▸ **WHAT THE EXERCISE ASKS**: Lines in the listing below containing the string "rating" are to be identified and copied.
---+---
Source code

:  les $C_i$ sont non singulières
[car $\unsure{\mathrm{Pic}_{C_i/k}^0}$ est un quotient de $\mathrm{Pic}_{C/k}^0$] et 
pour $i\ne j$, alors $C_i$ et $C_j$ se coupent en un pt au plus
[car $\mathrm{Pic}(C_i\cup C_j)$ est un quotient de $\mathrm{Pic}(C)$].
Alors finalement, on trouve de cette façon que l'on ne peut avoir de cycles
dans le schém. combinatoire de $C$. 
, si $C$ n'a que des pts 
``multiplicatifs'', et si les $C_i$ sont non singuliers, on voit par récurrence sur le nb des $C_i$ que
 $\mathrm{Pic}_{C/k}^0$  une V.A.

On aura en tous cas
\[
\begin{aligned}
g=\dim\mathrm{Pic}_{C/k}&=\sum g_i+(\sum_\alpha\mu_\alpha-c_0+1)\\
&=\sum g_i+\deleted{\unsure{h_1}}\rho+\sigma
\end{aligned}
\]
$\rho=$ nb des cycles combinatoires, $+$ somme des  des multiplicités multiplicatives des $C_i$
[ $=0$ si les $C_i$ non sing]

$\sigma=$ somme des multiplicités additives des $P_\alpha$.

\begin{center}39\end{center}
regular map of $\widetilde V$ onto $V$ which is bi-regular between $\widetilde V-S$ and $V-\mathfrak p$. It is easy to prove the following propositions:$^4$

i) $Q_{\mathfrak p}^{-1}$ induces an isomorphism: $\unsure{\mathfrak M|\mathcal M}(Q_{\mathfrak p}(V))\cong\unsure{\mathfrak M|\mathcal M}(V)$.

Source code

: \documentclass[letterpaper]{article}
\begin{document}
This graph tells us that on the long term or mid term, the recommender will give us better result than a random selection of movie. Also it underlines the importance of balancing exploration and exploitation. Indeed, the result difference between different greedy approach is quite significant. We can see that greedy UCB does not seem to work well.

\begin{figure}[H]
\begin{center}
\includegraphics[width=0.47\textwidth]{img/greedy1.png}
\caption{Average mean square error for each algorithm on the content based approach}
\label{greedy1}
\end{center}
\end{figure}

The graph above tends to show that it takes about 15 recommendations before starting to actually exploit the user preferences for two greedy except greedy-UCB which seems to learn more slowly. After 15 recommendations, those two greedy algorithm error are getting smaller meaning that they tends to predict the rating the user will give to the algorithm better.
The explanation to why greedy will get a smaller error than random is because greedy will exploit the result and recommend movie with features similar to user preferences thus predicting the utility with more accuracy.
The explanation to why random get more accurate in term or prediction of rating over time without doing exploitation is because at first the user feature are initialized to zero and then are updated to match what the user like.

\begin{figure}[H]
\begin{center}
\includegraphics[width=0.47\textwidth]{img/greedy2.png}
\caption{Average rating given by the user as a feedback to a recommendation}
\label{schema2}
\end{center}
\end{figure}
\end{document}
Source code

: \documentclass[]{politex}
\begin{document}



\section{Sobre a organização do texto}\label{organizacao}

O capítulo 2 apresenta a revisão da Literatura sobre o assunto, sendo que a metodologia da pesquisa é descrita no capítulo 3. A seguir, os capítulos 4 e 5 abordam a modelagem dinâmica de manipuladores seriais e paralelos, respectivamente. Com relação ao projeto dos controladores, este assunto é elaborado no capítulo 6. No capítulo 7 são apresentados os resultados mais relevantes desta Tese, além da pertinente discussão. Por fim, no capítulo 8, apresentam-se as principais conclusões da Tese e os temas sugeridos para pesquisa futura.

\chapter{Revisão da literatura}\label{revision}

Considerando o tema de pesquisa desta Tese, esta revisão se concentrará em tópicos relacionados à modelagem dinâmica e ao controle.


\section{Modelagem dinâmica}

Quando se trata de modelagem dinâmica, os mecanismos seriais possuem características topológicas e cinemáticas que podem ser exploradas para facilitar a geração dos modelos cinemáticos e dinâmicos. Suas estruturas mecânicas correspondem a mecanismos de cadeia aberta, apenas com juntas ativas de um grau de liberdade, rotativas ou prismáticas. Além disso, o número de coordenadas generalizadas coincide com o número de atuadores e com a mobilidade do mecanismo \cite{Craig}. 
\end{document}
---+---
▸ **ANSWER BOX**:
The graph above tends to show that it takes about 15 recommendations before starting to actually exploit the user preferences for two greedy except greedy-UCB which seems to learn more slowly. After 15 recommendations, those two greedy algorithm error are getting smaller meaning that they tends to predict the rating the user will give to the algorithm better.
The explanation to why random get more accurate in term or prediction of rating over time without doing exploitation is because at first the user feature are initialized to zero and then are updated to match what the user like.
\caption{Average rating given by the user as a feedback to a recommendation}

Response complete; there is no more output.